The MANUS Internet system is used to develop and share source documents in the TEI P5 XML standard (http://www.tei-c.org/). It is a standard that enables for inclusion of very rich metadata of documents, their structure and representation of their text in rich layers of various tags (see guidelines). This standard gains increasing popularity among humanist scholars of various fields to presenting texts for on–line research. The structured and standardized form of XML files makes them machine–readable, and this feature is widely used by the MANUS system in many stages.
The system defines several schemas of TEI P5 documents’ metadata for various types of documents: from complex descriptions of manuscripts and old prints (with a rich header of physical description, physical condition and content), through books and chapters, journals, numbers and articles to individual documents unconnected by any structure. The system can be configured to display each of these types in separate (several) collections. For each this type, the system provides dedicated user–friendly web forms for editing its TEI P5 metadata. Due to that, there is no need to directly edit an XML file, the structure of which is very complex. This solution not only facilitates entering data through appropriate components, but also allows for efficient correction of any errors. For advanced users, it is possible to connect a web–based XML editor from the database eXistdb (http://www.exist-db.org/) associated with the system, or uploading XML files edited outside the system. Editors also have the possibility of uploading scans associated with a given TEI P5 document, and the system will automatically do references to these scans in the document.
The system also defines the TEI P5 scheme for biographies of people who are authors, editors, translators, etc. of documents stored in the database. It provides pages that group documents related to those relationships with the person, regardless of what pseudonym/appeal they have signed in the document.
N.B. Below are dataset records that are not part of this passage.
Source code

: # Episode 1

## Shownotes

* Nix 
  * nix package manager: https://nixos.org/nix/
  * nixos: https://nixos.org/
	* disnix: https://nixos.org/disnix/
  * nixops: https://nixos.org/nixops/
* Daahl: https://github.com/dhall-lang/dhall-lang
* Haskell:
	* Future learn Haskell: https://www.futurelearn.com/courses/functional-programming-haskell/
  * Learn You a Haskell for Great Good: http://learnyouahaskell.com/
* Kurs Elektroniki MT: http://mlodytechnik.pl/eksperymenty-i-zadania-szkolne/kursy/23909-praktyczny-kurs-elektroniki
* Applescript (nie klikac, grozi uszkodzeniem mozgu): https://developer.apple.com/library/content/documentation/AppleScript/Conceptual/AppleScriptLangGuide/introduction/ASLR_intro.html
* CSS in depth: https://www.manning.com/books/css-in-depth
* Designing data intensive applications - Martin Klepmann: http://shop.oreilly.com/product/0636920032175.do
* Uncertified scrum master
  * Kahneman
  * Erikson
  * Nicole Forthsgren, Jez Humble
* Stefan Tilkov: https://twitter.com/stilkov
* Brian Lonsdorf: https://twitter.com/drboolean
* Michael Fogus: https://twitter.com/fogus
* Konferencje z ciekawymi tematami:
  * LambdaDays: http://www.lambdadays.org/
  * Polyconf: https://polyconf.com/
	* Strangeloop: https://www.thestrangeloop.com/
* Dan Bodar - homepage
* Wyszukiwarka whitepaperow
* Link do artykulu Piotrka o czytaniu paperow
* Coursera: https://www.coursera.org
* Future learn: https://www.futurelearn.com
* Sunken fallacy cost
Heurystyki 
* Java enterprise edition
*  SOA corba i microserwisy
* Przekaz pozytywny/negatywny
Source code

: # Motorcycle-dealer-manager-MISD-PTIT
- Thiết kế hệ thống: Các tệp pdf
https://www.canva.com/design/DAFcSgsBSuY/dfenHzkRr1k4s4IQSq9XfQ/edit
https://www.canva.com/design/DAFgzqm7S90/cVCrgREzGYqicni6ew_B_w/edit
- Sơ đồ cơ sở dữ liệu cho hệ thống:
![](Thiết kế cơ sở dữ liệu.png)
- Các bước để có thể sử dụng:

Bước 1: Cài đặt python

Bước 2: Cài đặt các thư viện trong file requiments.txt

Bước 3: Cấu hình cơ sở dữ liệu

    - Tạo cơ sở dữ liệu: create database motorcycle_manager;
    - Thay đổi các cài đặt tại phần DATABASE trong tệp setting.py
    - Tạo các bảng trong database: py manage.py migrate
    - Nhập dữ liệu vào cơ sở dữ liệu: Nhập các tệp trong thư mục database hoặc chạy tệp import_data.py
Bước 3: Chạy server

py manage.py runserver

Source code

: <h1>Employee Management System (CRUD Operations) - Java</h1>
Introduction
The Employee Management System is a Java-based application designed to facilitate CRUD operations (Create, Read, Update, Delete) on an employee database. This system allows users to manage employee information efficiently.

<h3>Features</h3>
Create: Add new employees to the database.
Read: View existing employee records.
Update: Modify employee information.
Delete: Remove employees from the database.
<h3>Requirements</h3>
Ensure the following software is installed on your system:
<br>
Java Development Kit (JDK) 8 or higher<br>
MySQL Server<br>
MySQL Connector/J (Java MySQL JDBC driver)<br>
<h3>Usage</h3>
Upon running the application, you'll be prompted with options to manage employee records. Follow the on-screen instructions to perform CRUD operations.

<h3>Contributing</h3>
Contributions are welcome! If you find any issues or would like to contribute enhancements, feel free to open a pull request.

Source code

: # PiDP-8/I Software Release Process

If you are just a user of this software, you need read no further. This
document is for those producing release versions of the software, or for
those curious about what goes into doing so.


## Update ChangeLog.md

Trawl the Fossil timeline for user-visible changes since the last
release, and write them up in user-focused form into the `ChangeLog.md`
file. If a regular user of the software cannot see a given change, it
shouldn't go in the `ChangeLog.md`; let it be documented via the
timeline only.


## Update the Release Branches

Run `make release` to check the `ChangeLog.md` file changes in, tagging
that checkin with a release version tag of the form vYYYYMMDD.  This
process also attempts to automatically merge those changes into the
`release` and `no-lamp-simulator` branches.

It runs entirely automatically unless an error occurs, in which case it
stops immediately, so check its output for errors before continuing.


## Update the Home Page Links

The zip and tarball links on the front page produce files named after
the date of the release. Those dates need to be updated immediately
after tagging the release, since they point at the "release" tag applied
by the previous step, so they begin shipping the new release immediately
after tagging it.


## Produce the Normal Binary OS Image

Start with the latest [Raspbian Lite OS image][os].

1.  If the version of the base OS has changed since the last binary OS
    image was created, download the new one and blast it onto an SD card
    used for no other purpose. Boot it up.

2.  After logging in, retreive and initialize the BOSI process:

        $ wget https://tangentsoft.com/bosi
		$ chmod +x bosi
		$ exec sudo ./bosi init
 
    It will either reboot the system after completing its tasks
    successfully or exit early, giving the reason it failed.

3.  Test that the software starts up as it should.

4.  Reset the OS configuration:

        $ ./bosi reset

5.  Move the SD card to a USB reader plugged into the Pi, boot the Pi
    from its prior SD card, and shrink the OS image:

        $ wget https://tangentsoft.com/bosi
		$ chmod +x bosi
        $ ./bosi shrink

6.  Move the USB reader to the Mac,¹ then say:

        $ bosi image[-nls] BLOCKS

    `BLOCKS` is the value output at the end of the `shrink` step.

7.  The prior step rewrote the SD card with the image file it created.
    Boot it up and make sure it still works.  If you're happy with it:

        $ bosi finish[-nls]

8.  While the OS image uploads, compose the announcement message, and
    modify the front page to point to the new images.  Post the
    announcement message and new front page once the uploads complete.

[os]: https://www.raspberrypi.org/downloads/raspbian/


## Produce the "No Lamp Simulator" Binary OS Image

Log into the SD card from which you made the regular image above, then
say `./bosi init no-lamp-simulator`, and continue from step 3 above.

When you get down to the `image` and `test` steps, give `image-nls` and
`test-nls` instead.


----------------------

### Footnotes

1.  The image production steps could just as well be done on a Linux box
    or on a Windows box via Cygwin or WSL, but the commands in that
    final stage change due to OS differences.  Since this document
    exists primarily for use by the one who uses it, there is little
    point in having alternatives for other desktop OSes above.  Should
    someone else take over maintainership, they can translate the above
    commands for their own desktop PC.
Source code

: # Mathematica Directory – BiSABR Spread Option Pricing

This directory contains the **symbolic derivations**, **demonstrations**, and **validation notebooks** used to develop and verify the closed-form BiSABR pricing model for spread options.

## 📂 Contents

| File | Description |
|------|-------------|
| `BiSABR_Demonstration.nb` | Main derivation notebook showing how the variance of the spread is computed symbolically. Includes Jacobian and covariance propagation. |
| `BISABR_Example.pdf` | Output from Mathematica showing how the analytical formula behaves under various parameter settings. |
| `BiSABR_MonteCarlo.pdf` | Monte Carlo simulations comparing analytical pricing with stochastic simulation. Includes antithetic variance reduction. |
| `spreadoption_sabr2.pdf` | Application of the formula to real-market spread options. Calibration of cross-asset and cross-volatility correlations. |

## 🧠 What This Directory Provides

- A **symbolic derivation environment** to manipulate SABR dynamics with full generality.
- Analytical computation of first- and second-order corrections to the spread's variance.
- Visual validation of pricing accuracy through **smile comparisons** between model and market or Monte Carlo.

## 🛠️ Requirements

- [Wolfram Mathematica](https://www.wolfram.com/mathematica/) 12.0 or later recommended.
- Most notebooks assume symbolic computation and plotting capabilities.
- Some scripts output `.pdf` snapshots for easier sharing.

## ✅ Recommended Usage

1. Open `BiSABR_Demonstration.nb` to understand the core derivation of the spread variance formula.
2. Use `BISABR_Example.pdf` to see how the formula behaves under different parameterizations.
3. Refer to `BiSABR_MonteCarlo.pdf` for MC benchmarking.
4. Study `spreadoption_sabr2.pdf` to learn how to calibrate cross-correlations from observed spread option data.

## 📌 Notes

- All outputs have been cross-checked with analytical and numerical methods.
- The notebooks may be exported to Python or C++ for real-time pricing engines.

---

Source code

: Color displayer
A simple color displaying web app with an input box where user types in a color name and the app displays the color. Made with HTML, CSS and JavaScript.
The system is integrated with the Solr search engine (http://lucene.apache.org/solr/), giving the user advanced faceted search capabilities, in different layers of text and taking into account the lemmatization of the Polish language (or other one available in Solr). The system can be easily adjusted to index only selected XML nodes and selected text layers, and selected languages within the text layer as well. Search results can be limited to a given layer and language and can be exported to tsv files (text/tab-separated-values
).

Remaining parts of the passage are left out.